* _EXCERPTED RECORDS_:
++++++++
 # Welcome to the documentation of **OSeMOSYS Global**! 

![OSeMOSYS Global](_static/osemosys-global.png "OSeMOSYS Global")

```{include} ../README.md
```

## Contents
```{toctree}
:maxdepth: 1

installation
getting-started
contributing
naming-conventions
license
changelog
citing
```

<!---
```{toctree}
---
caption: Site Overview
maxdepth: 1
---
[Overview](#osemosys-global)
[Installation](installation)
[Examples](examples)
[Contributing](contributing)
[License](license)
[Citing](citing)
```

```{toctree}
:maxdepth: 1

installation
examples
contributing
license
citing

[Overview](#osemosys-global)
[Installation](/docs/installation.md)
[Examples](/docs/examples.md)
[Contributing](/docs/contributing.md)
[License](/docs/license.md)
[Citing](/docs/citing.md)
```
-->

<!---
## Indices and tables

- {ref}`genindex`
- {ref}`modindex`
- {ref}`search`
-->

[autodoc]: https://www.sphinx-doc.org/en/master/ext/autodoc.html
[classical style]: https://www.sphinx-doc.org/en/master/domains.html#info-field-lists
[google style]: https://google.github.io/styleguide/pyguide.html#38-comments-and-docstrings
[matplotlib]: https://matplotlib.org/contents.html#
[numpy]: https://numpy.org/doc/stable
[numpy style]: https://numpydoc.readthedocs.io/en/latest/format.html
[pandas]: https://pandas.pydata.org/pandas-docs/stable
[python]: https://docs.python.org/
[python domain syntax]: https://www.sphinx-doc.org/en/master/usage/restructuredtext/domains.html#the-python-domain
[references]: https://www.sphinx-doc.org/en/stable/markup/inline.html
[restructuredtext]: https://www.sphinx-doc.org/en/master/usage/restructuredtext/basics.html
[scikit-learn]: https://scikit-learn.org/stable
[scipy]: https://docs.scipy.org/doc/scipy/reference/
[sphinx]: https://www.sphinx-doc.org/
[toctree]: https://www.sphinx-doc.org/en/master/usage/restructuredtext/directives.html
++++++++
From the first line to the last, transcribe the listing exactly.

* _SOLUTION TO THE PROBLEM_:
 # Welcome to the documentation of **OSeMOSYS Global**! 

![OSeMOSYS Global](_static/osemosys-global.png "OSeMOSYS Global")

```{include} ../README.md
```

## Contents
```{toctree}
:maxdepth: 1

installation
getting-started
contributing
naming-conventions
license
changelog
citing
```

<!---
```{toctree}
---
caption: Site Overview
maxdepth: 1
---
[Overview](#osemosys-global)
[Installation](installation)
[Examples](examples)
[Contributing](contributing)
[License](license)
[Citing](citing)
```

```{toctree}
:maxdepth: 1

installation
examples
contributing
license
citing

[Overview](#osemosys-global)
[Installation](/docs/installation.md)
[Examples](/docs/examples.md)
[Contributing](/docs/contributing.md)
[License](/docs/license.md)
[Citing](/docs/citing.md)
```
-->

<!---
## Indices and tables

- {ref}`genindex`
- {ref}`modindex`
- {ref}`search`
-->

[autodoc]: https://www.sphinx-doc.org/en/master/ext/autodoc.html
[classical style]: https://www.sphinx-doc.org/en/master/domains.html#info-field-lists
[google style]: https://google.github.io/styleguide/pyguide.html#38-comments-and-docstrings
[matplotlib]: https://matplotlib.org/contents.html#
[numpy]: https://numpy.org/doc/stable
[numpy style]: https://numpydoc.readthedocs.io/en/latest/format.html
[pandas]: https://pandas.pydata.org/pandas-docs/stable
[python]: https://docs.python.org/
[python domain syntax]: https://www.sphinx-doc.org/en/master/usage/restructuredtext/domains.html#the-python-domain
[references]: https://www.sphinx-doc.org/en/stable/markup/inline.html
[restructuredtext]: https://www.sphinx-doc.org/en/master/usage/restructuredtext/basics.html
[scikit-learn]: https://scikit-learn.org/stable
[scipy]: https://docs.scipy.org/doc/scipy/reference/
[sphinx]: https://www.sphinx-doc.org/
[toctree]: https://www.sphinx-doc.org/en/master/usage/restructuredtext/directives.html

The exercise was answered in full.